Your instructions
Your answer should consist of the line holding "microarray gene expression" and all lines after it to the end of the material, copied exactly.

Data for processing
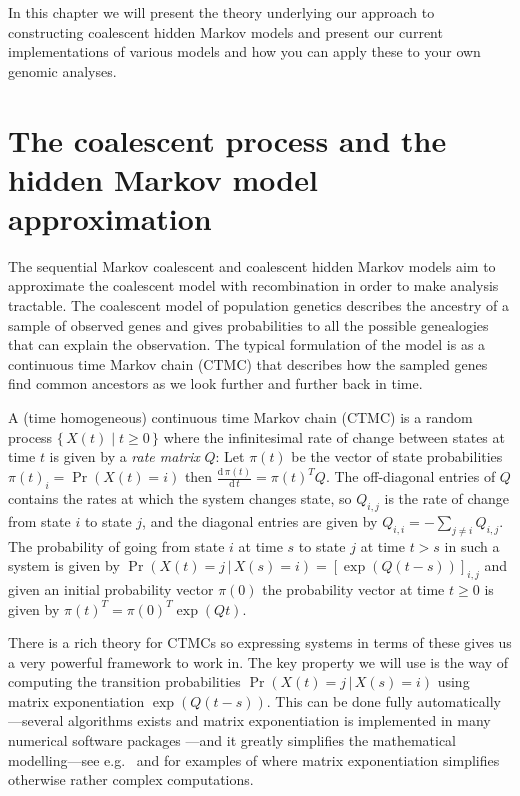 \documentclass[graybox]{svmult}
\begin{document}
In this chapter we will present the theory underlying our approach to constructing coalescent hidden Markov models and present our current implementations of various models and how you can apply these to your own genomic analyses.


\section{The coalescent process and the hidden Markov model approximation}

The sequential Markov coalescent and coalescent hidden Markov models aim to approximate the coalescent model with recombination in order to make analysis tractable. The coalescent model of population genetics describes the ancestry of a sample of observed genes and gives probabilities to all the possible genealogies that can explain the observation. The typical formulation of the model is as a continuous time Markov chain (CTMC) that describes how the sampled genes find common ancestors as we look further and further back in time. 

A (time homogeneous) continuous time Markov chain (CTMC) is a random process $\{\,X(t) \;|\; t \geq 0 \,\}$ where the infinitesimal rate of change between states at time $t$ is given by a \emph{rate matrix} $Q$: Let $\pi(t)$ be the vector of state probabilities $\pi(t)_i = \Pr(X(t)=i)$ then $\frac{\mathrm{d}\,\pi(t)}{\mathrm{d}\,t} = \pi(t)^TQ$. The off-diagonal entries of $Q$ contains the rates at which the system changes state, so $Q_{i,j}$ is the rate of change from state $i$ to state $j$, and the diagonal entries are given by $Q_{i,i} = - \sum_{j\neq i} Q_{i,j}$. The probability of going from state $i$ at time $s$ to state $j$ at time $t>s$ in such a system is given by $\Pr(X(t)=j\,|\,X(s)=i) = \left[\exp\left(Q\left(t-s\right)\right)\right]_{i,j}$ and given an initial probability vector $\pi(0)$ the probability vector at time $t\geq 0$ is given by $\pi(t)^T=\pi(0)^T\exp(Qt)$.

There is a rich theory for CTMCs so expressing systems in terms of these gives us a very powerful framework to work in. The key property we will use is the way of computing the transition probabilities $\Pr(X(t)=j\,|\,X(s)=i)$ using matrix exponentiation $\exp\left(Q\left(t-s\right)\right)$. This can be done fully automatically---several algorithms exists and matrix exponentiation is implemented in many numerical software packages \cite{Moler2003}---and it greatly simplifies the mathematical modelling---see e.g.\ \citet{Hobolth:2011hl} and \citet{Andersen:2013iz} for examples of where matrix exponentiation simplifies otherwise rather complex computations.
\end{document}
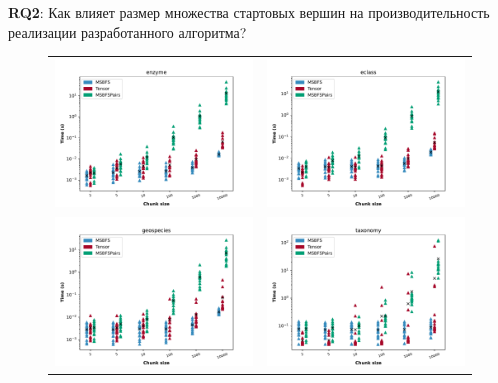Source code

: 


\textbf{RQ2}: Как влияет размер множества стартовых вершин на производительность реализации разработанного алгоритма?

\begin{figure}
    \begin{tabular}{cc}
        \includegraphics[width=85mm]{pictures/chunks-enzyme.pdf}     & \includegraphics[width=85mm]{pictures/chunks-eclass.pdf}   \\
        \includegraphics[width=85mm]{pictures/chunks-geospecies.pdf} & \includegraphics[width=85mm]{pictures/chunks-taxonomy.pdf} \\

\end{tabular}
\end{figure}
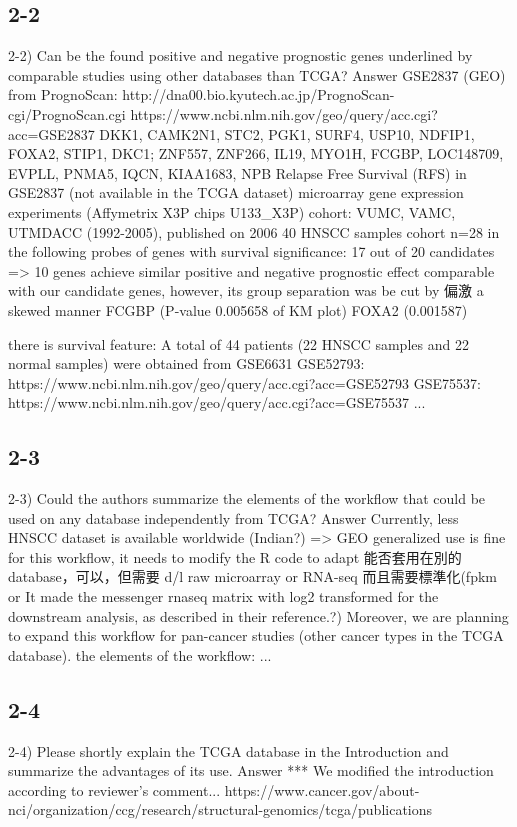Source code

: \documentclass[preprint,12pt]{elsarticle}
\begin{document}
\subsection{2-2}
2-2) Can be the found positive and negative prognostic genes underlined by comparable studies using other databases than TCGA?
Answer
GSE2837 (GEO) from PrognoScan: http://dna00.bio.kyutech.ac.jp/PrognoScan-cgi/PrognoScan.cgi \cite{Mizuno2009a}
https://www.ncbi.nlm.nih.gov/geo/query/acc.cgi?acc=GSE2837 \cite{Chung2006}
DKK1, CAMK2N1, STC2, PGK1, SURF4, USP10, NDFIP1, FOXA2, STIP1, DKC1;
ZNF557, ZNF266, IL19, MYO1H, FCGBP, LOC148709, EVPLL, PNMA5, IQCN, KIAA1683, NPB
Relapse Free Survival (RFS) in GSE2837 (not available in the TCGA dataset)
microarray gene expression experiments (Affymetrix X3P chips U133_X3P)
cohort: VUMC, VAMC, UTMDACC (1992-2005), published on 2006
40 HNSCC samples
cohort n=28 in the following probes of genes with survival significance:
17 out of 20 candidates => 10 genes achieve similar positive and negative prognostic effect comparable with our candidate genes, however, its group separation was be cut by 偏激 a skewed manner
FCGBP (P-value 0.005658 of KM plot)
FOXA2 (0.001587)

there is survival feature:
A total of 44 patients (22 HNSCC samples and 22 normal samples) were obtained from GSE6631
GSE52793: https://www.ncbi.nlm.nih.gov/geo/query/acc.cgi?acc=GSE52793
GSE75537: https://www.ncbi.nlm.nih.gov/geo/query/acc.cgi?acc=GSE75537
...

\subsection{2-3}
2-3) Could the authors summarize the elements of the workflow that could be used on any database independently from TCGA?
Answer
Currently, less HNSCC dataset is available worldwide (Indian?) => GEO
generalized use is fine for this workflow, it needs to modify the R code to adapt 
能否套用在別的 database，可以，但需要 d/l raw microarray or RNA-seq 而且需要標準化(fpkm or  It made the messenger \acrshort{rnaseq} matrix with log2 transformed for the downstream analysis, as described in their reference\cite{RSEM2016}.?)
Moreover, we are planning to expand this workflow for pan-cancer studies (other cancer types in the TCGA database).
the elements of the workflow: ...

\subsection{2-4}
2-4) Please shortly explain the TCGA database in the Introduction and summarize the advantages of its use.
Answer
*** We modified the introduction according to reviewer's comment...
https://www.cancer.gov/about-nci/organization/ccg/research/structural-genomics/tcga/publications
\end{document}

Problem solution
microarray gene expression experiments (Affymetrix X3P chips U133_X3P)
cohort: VUMC, VAMC, UTMDACC (1992-2005), published on 2006
40 HNSCC samples
cohort n=28 in the following probes of genes with survival significance:
17 out of 20 candidates => 10 genes achieve similar positive and negative prognostic effect comparable with our candidate genes, however, its group separation was be cut by 偏激 a skewed manner
FCGBP (P-value 0.005658 of KM plot)
FOXA2 (0.001587)

there is survival feature:
A total of 44 patients (22 HNSCC samples and 22 normal samples) were obtained from GSE6631
GSE52793: https://www.ncbi.nlm.nih.gov/geo/query/acc.cgi?acc=GSE52793
GSE75537: https://www.ncbi.nlm.nih.gov/geo/query/acc.cgi?acc=GSE75537
...

\subsection{2-3}
2-3) Could the authors summarize the elements of the workflow that could be used on any database independently from TCGA?
Answer
Currently, less HNSCC dataset is available worldwide (Indian?) => GEO
generalized use is fine for this workflow, it needs to modify the R code to adapt 
能否套用在別的 database，可以，但需要 d/l raw microarray or RNA-seq 而且需要標準化(fpkm or  It made the messenger \acrshort{rnaseq} matrix with log2 transformed for the downstream analysis, as described in their reference\cite{RSEM2016}.?)
Moreover, we are planning to expand this workflow for pan-cancer studies (other cancer types in the TCGA database).
the elements of the workflow: ...

\subsection{2-4}
2-4) Please shortly explain the TCGA database in the Introduction and summarize the advantages of its use.
Answer
*** We modified the introduction according to reviewer's comment...
https://www.cancer.gov/about-nci/organization/ccg/research/structural-genomics/tcga/publications
\end{document}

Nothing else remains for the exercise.